GÜNDOĞDU MISIR’DA TÜRK İZLERİNİ ANLATTI
Mısır’ın hayat kaynağının Nil nehri olduğunu vurgulayan Gündoğdu, Nil nehrinin etrafında doğan kadim Mısır medeniyetinin MÖ beş bin yıllarına kadar gittiğini söyledi.
MÖ üç binli yıllarda Firavunlar Hanedanının ortaya çıktığını anlatan Gündoğdu, Makedonyalı Büyük İskender’in Mısır’ı fethetmesine kadar 350 Firavunun gelip geçtiğini belirtti.
Mısır’a sırasıyla Doğu Romalıların, Emevilerin, Abbasilerin, Tolonoğullarının, Fatımilerin, Eyyübilerin sahip olduğunu, 1517’de ise Yavuz Sultan Selim’in Memluk yönetimine son veren Mercidabık savaşının ardından Osmanlı topraklarına katıldığını ifade eden Gündoğdu, Mısır’ın, 1. Dünya Savaşı sonrasına kadar Osmanlı yönetimine bağlı kaldığını, Lozan Anlaşmasını müteakip Osmanlı yönetiminden tamamen koptuğunu bildirdi.
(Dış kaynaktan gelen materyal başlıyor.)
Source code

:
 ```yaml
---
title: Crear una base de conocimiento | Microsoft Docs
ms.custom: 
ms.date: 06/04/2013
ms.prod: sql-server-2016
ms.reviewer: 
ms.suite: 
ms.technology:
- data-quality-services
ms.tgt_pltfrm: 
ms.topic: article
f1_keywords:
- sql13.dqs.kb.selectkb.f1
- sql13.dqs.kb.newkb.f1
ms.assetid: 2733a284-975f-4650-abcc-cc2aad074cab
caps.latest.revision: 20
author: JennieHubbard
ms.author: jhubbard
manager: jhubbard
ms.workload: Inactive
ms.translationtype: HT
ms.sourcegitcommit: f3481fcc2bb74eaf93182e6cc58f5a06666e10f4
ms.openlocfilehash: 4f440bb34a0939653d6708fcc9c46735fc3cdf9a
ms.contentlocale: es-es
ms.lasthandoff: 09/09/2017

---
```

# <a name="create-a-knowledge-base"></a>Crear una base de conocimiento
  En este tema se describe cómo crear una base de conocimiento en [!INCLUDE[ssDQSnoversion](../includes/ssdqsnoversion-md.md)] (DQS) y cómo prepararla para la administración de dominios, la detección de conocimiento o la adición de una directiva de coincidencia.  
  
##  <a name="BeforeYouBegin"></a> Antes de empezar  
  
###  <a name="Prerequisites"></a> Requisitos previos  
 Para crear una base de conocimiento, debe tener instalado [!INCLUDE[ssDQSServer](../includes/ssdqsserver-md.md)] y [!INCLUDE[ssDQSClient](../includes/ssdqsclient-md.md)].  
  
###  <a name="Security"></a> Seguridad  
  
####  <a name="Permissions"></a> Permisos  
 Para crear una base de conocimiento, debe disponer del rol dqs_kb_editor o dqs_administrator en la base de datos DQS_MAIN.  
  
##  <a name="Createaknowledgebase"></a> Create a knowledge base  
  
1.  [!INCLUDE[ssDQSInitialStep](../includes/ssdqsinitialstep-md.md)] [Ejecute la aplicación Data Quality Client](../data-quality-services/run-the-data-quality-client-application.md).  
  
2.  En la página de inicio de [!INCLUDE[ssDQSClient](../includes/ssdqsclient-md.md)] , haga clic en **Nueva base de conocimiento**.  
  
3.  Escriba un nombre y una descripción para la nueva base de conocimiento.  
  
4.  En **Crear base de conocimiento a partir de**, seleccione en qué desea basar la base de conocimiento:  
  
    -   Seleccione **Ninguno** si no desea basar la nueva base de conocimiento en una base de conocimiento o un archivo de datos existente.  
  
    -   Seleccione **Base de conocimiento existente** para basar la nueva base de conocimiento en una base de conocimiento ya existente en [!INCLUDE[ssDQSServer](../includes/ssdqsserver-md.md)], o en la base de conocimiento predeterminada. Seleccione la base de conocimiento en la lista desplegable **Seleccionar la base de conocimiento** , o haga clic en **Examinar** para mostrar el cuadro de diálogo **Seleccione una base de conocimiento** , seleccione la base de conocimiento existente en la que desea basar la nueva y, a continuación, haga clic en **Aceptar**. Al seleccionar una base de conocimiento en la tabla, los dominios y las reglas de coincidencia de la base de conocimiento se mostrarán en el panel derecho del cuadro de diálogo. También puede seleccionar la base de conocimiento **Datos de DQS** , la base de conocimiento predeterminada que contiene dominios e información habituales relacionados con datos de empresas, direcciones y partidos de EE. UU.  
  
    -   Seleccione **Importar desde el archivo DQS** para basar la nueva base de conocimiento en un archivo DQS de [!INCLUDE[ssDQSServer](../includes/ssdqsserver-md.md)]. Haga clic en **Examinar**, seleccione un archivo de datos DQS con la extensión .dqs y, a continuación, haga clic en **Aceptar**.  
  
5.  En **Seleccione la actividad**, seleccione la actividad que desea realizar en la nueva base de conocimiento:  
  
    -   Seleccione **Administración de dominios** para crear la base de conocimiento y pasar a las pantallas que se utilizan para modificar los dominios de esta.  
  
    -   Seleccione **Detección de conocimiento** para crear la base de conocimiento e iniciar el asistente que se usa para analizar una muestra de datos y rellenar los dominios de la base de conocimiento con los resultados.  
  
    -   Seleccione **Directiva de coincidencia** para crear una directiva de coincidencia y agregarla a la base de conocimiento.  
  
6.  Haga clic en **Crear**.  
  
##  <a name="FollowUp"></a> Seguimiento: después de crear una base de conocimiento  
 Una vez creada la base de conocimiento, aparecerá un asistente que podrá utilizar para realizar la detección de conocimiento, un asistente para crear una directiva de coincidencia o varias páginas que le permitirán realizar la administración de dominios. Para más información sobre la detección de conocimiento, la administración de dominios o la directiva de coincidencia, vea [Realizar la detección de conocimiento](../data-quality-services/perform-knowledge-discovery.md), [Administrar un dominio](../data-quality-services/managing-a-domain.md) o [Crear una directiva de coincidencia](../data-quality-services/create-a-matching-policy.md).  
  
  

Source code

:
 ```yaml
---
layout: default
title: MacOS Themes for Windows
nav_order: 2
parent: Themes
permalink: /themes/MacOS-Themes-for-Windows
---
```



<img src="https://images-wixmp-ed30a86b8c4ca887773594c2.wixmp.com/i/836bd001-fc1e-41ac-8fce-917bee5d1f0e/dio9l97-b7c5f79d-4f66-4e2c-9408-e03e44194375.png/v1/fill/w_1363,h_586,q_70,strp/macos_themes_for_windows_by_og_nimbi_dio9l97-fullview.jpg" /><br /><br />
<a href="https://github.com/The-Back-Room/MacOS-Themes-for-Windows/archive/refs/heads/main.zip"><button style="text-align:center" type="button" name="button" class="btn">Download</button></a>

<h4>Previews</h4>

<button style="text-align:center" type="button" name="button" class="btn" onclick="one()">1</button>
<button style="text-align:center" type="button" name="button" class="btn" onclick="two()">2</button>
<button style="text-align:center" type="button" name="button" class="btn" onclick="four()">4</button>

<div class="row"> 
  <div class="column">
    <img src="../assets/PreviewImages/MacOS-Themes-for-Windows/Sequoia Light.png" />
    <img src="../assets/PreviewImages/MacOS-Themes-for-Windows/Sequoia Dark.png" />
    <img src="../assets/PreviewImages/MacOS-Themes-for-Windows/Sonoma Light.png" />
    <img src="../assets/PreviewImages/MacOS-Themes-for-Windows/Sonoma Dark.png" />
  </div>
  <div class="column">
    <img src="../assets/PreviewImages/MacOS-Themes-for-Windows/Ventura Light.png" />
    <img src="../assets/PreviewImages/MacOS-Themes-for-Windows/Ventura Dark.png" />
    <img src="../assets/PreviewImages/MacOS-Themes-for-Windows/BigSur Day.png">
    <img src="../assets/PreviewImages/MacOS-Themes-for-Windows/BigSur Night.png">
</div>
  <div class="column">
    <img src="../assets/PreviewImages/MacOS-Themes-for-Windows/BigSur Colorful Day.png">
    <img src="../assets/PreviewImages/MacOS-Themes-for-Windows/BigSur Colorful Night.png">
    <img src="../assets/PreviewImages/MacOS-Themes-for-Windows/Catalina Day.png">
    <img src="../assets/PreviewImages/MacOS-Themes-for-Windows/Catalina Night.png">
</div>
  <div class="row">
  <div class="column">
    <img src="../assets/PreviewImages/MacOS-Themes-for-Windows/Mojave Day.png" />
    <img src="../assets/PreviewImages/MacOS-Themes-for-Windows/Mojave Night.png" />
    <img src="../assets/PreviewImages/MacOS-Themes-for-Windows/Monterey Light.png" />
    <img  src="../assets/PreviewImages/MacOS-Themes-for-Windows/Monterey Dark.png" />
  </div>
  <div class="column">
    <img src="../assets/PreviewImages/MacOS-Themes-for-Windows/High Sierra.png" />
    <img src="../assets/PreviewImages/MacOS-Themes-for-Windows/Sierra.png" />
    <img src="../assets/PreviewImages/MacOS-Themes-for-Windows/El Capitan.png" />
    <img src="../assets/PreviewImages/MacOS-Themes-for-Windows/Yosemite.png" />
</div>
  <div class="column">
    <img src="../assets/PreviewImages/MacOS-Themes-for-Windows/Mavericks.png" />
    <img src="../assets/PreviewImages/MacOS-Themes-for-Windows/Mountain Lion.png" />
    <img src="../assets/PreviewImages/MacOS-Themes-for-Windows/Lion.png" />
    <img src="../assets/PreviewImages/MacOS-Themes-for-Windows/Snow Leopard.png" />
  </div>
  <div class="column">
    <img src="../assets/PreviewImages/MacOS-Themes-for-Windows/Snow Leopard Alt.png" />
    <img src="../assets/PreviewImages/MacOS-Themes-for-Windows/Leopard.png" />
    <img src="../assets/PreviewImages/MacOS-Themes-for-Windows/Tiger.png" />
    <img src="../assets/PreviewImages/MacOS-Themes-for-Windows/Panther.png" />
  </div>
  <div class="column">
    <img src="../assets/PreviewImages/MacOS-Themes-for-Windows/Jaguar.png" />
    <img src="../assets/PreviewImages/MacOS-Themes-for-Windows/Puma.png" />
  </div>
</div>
375 TÜRK ESERİ HALA AYAKTA
Mısır ekonomisinin daha çok turizm gelirlerine dayandığını, ayrıca bir miktar petrol gelirine de sahip olduklarını anımsatan Gündoğdu, Osmanlıların, Mısır’da 375 eser bıraktıklarını söyledi.
Türk-Mısır ilişkilerinin dini, tarihi, ekonomik ve kültürel boyutu olduğunu vurgulayan Gündoğdu, bu ilişkinin en üst seviyede devam etmesinin önemine vurgu yaptı.
Gündoğdu, daha sonra slâytlar eşliğinde Kahire ve İskenderiye’deki tarihi ve turistik eserlerin tanıtımını yaptı.
Konferansı Edebiyat Fakültesi Öğretim Üyesi Prof. Dr. Yılmaz Özbek’in yanı sıra öğretim üyeleri ve öğrenciler izledi.